Supplied data –
....................

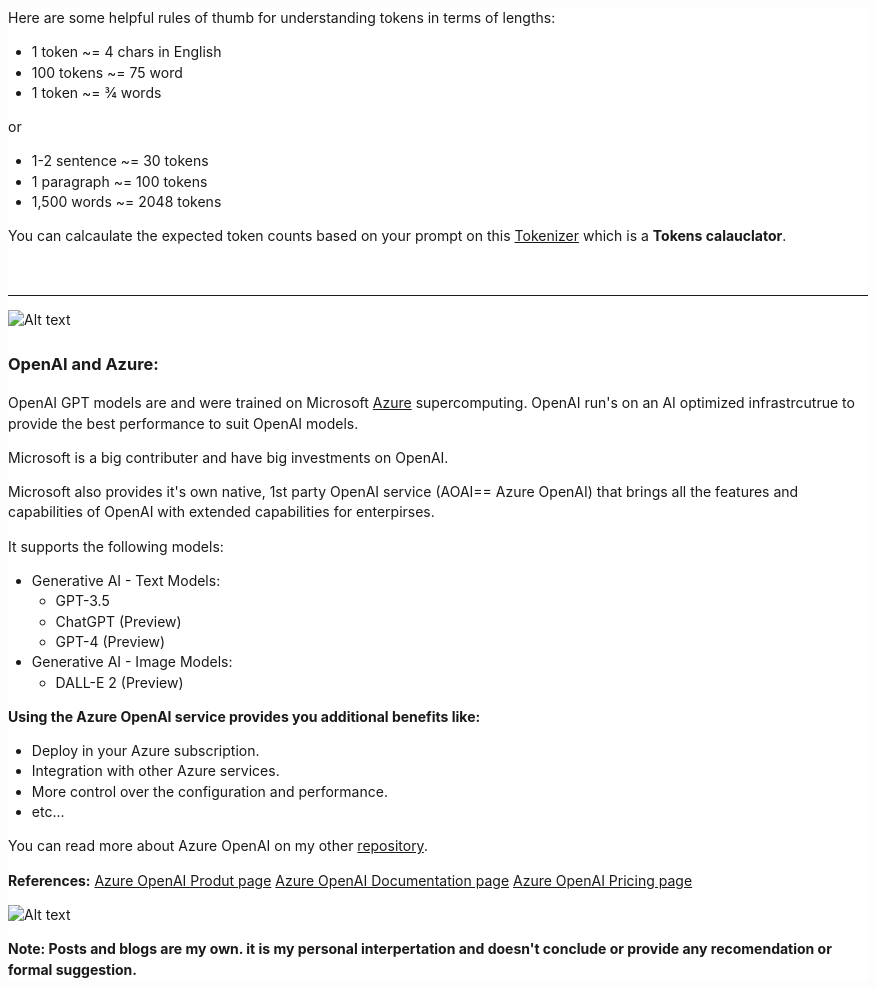 Here are some helpful rules of thumb for understanding tokens in terms of lengths:

- 1 token ~= 4 chars in English
- 100 tokens ~= 75 word
- 1 token ~= ¾ words

or
- 1-2 sentence ~= 30 tokens
- 1 paragraph ~= 100 tokens
- 1,500 words ~= 2048 tokens


You can calcaulate the expected token counts based on your prompt on this [Tokenizer](https://platform.openai.com/tokenizer) which is a **Tokens calauclator**.

&nbsp;

---

![Alt text][id4]

[id4]: https://blogs.microsoft.com/wp-content/uploads/prod/2023/01/PNG-openai-microsoft_960x540.png "Microsoft + OpenAI"

### OpenAI and Azure:
OpenAI GPT models are and were trained on Microsoft [Azure](https://azure.microsoft.co) supercomputing. OpenAI run's on an AI optimized infrastrcutrue to provide the best performance to suit OpenAI models.

Microsoft is a big contributer and have big investments on OpenAI.

Microsoft also provides it's own native, 1st party OpenAI service (AOAI== Azure OpenAI) that brings all the features and capabilities of OpenAI with extended capabilities for enterpirses. 

It supports the following models:
* Generative AI - Text Models:
    * GPT-3.5
    * ChatGPT (Preview)
    * GPT-4 (Preview)
* Generative AI - Image Models:
    * DALL-E 2 (Preview)


**Using the Azure OpenAI service provides you additional benefits like:**

* Deploy in your Azure subscription.
* Integration with other Azure services.
* More control over the configuration and performance.
* etc...



You can read more about Azure OpenAI on my other [repository](https://github.com/benarch/Azure/AzureOpenAI).

**References:**
[Azure OpenAI Produt page](https://azure.microsoft.com/en-us/products/cognitive-services/openai-service)
[Azure OpenAI Documentation page](https://learn.microsoft.com/en-us/azure/cognitive-services/openai/overview)
[Azure OpenAI Pricing page](https://azure.microsoft.com/en-us/pricing/details/cognitive-services/openai-service/)


![Alt text][id2]

[id2]: https://octodex.github.com/images/droidtocat.png "Keep Prompting"


**Note:
Posts and blogs are my own. it is my personal interpertation and doesn't conclude or provide any recomendation or formal suggestion.**



[id0]: https://community-cdn.rstudio.com/uploads/default/original/2X/b/be26d200b29312ebef7e1d8ec361f25e5305852c.jpeg
[id1]: https://uploads-ssl.webflow.com/627a5f477d5ec9079c88f0e2/63be984917f71c97903b3e90_ChatGPT%20training%20diagram.png "ChatGPT Traiining Diagram"
[id00]: https://upload.wikimedia.org/wikipedia/commons/thumb/4/4d/OpenAI_Logo.svg/2560px-OpenAI_Logo.svg.png
[//]: <> (https://thumbs.gfycat.com/DefensiveCarefreeKawala-max-1mb.gif)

....................

Go through the material above and report each line containing "other".

Task answer –
* Integration with other Azure services.
You can read more about Azure OpenAI on my other [repository](https://github.com/benarch/Azure/AzureOpenAI).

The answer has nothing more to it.